The task:
In the listing that follows, print every line exactly and leave the images out.

☆ ☆ ☆ ☆ ☆

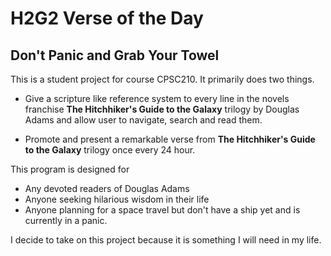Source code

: # H2G2 Verse of the Day

## Don't Panic and Grab Your Towel

This is a student project for course CPSC210. It primarily 
does two things. 

- Give a scripture like reference system to every line in
the novels franchise **The Hitchhiker's Guide to the Galaxy**
trilogy by Douglas Adams and allow user to navigate, 
search and read them.

- Promote and present a remarkable verse from **The 
Hitchhiker's Guide to the Galaxy** trilogy once every 24 hour.

This program is designed for 
- Any devoted readers of Douglas Adams
- Anyone seeking hilarious wisdom in their life
- Anyone planning for a space travel but don't have a ship yet
and is currently in a panic.

I decide to take on this project because it is something I will need
in my life.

☆ ☆ ☆ ☆ ☆

Task answer:
Source code

: # H2G2 Verse of the Day

## Don't Panic and Grab Your Towel

This is a student project for course CPSC210. It primarily 
does two things. 

- Give a scripture like reference system to every line in
the novels franchise **The Hitchhiker's Guide to the Galaxy**
trilogy by Douglas Adams and allow user to navigate, 
search and read them.

- Promote and present a remarkable verse from **The 
Hitchhiker's Guide to the Galaxy** trilogy once every 24 hour.

This program is designed for 
- Any devoted readers of Douglas Adams
- Anyone seeking hilarious wisdom in their life
- Anyone planning for a space travel but don't have a ship yet
and is currently in a panic.

I decide to take on this project because it is something I will need
in my life.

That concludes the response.